SUPPLIED DATA -
* * *

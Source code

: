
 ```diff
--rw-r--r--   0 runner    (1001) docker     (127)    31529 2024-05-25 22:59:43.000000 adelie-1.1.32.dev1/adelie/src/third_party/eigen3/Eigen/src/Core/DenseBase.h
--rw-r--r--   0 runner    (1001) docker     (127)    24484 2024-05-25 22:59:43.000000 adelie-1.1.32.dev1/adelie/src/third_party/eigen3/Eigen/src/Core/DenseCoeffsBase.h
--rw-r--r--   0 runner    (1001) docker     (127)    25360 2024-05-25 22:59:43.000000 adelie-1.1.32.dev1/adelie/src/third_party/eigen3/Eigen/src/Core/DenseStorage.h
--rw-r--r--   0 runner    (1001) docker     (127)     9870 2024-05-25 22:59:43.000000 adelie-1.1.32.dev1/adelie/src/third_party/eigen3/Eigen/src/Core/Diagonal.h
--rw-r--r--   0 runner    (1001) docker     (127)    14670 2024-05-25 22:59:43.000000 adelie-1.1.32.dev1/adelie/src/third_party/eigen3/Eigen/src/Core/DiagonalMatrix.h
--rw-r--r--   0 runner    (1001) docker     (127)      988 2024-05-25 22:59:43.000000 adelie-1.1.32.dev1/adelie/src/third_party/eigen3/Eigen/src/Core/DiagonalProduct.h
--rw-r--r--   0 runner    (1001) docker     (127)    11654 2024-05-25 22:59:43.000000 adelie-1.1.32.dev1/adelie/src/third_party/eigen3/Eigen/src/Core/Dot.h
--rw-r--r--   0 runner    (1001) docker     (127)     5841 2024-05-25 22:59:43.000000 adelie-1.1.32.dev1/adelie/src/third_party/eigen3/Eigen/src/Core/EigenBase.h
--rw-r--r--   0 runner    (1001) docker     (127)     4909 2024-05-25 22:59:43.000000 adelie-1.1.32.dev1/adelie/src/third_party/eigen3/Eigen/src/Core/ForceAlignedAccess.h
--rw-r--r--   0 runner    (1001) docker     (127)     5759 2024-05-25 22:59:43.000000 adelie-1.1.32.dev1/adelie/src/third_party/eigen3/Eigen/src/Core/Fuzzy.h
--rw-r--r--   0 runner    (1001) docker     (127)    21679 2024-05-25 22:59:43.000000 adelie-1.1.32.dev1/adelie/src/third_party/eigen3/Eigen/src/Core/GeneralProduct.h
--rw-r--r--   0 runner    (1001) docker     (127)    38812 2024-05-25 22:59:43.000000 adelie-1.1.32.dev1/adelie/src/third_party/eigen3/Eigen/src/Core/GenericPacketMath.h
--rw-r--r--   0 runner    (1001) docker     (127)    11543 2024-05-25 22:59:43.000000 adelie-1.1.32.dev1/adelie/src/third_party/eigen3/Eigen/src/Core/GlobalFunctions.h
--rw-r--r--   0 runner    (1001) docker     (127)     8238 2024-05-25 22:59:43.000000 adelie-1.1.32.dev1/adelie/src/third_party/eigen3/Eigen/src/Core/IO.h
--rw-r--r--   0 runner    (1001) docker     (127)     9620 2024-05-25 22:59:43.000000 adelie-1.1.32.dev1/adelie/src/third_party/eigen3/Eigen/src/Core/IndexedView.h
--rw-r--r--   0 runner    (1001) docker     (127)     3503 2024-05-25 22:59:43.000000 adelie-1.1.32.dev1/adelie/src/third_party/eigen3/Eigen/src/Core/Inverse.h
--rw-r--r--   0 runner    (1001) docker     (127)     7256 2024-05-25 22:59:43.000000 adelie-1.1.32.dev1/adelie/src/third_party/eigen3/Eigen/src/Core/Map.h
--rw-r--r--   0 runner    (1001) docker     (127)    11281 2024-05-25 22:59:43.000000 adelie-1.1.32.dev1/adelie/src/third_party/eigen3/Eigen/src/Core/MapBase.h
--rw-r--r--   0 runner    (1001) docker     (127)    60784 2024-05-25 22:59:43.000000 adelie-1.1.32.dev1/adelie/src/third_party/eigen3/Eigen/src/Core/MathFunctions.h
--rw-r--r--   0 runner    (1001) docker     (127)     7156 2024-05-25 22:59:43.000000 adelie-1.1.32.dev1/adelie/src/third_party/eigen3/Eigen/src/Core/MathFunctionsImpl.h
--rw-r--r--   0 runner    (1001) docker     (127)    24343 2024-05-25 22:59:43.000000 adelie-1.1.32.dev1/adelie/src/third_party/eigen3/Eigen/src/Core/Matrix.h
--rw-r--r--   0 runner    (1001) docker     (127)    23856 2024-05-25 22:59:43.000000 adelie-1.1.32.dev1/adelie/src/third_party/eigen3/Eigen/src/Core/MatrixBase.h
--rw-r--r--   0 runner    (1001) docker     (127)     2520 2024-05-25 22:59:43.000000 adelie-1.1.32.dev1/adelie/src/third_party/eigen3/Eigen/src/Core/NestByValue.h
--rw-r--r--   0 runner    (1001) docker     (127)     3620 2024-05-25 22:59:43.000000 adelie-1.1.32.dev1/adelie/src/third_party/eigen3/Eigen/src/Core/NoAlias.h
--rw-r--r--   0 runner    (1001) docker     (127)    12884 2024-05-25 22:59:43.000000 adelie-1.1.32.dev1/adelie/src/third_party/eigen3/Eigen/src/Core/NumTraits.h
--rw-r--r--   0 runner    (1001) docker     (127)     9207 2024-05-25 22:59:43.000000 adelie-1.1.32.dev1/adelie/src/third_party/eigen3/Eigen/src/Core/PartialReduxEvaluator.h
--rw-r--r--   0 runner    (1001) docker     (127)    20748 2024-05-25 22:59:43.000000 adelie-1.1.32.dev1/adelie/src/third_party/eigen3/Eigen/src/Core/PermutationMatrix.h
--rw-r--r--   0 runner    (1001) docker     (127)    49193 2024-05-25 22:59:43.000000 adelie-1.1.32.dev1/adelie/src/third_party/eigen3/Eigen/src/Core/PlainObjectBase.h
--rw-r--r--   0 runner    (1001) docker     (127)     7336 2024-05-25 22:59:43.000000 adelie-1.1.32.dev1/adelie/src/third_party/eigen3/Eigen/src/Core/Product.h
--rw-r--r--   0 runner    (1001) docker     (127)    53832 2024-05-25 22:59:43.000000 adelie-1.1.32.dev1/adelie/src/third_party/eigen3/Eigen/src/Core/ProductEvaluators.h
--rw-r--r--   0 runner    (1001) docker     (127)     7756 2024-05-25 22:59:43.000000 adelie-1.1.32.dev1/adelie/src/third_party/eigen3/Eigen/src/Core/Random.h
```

* * *

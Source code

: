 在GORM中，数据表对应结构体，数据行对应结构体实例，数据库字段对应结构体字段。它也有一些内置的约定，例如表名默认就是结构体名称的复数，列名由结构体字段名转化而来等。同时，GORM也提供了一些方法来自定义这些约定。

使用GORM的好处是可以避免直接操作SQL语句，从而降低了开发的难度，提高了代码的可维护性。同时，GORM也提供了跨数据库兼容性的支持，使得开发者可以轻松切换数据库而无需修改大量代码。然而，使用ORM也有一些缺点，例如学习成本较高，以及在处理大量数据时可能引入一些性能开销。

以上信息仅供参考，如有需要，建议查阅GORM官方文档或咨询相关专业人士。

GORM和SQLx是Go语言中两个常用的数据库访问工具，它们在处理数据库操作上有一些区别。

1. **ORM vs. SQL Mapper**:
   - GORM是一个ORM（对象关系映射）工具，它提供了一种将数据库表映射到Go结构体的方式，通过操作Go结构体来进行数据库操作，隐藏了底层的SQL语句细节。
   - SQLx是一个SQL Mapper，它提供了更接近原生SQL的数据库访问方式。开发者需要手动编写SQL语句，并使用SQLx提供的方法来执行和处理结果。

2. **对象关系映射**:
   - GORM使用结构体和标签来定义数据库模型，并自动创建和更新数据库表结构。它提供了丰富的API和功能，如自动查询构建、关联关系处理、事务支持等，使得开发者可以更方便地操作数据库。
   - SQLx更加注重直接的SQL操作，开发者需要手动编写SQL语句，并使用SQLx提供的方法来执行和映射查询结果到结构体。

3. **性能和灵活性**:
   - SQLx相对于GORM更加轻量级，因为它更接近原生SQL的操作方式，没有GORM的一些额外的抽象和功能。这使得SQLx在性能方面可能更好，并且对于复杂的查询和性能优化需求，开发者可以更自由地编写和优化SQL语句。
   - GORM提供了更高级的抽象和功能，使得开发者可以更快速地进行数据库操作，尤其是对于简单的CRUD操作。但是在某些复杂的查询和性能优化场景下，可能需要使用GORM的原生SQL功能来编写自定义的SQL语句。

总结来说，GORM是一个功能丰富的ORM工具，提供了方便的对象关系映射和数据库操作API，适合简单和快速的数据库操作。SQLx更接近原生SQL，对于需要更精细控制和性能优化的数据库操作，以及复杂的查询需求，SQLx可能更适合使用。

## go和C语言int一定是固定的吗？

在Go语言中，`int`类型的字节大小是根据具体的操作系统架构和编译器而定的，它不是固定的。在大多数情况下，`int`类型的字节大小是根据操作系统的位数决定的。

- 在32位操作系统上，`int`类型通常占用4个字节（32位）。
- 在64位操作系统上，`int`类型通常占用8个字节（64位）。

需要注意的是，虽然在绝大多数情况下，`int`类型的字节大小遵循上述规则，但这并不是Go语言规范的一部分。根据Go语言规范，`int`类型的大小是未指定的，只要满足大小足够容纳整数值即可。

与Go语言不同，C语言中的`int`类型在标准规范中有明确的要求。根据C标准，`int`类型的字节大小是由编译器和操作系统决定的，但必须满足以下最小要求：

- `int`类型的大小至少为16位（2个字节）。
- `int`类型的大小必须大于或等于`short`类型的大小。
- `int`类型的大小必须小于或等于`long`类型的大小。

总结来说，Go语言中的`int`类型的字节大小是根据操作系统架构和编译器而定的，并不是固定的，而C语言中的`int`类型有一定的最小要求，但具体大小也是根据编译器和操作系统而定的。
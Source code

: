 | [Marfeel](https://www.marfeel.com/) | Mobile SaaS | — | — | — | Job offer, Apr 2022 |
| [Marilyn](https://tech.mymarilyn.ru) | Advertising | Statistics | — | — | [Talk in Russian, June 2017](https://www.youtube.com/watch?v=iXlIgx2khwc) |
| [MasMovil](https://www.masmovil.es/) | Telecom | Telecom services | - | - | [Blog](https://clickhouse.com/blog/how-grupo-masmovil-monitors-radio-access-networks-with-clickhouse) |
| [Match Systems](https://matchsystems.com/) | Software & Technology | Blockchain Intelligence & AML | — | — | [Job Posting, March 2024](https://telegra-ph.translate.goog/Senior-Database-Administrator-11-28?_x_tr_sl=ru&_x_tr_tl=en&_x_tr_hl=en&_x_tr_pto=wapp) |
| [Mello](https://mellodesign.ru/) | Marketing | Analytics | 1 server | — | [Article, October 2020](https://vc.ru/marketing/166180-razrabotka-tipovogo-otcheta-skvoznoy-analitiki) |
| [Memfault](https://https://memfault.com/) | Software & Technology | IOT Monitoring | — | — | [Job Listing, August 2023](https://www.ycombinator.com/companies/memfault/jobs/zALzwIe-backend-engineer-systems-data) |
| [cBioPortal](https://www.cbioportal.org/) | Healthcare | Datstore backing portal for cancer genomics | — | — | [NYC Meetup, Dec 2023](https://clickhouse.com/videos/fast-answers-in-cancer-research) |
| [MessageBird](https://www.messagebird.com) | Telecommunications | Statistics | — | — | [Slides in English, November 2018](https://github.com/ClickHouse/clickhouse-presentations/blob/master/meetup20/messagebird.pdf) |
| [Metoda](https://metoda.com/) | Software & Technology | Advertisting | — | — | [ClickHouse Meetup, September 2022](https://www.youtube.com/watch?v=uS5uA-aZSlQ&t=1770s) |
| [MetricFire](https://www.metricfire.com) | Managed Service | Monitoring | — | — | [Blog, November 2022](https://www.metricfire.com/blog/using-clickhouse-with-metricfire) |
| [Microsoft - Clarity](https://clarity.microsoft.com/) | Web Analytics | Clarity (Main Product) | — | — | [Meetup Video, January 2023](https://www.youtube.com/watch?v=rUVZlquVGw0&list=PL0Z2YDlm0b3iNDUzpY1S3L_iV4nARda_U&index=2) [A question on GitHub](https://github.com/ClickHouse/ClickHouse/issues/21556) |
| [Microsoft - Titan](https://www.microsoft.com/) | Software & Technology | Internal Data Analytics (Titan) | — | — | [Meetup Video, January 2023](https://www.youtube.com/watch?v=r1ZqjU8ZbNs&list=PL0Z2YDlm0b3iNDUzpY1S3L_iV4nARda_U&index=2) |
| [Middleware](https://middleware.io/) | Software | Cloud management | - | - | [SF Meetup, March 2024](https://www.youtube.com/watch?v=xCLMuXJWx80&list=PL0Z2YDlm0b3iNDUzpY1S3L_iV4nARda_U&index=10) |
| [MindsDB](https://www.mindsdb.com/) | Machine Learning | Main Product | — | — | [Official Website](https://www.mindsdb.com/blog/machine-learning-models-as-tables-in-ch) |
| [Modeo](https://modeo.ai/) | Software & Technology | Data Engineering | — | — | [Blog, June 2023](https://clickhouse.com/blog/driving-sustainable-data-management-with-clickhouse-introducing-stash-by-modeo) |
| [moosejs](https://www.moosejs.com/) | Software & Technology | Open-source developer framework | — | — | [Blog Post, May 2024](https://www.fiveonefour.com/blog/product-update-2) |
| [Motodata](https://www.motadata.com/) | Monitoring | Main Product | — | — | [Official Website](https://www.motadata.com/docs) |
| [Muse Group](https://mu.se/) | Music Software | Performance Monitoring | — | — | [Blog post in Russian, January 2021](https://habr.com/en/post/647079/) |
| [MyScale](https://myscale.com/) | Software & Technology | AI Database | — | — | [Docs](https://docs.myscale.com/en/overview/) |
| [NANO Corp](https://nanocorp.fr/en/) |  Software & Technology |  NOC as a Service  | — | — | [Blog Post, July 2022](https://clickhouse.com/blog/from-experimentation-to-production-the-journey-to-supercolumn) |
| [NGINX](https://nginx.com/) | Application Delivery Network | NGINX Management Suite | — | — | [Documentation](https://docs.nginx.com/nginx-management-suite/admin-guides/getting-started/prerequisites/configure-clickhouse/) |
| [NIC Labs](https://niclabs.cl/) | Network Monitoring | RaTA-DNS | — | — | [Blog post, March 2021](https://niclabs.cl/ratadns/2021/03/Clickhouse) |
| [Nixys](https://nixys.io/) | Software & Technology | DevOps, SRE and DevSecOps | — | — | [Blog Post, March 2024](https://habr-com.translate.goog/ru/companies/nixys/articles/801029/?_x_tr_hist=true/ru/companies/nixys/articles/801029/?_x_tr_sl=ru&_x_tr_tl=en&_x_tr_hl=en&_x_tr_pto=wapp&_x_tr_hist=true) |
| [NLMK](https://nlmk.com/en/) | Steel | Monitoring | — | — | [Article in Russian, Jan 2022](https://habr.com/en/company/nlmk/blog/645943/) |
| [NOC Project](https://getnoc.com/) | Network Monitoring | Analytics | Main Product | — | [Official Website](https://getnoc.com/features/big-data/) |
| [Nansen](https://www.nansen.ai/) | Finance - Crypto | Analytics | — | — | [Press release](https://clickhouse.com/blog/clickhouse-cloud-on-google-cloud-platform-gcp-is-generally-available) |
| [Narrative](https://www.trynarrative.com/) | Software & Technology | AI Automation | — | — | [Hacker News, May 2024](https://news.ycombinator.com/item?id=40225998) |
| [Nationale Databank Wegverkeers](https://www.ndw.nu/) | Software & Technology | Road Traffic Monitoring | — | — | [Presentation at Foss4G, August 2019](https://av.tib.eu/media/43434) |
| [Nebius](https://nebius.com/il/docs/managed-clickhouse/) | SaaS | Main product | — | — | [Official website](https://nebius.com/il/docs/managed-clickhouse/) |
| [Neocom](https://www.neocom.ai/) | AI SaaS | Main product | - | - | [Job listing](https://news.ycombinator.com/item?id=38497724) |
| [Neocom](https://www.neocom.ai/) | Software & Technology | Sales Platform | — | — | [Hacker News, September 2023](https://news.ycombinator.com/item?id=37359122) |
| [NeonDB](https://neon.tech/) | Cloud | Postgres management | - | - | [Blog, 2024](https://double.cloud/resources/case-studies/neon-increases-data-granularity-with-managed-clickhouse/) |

* * *

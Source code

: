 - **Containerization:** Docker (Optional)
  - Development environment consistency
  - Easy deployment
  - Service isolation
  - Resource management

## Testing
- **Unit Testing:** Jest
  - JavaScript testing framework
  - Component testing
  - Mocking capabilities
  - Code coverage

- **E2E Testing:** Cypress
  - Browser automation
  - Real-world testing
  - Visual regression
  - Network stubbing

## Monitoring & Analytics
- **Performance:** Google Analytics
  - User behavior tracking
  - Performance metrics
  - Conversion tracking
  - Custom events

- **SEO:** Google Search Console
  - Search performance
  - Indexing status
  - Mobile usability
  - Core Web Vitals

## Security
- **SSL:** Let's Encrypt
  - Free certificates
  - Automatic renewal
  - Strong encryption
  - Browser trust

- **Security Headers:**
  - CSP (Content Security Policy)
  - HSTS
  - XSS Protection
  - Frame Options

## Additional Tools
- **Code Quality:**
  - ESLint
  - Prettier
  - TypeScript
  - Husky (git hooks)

* * *

PROBLEM TO SOLVE -
Out of the records above, pull the lines that include the word "companies".

TASK SOLUTION -
| [Memfault](https://https://memfault.com/) | Software & Technology | IOT Monitoring | — | — | [Job Listing, August 2023](https://www.ycombinator.com/companies/memfault/jobs/zALzwIe-backend-engineer-systems-data) |
| [Nixys](https://nixys.io/) | Software & Technology | DevOps, SRE and DevSecOps | — | — | [Blog Post, March 2024](https://habr-com.translate.goog/ru/companies/nixys/articles/801029/?_x_tr_hist=true/ru/companies/nixys/articles/801029/?_x_tr_sl=ru&_x_tr_tl=en&_x_tr_hl=en&_x_tr_pto=wapp&_x_tr_hist=true) |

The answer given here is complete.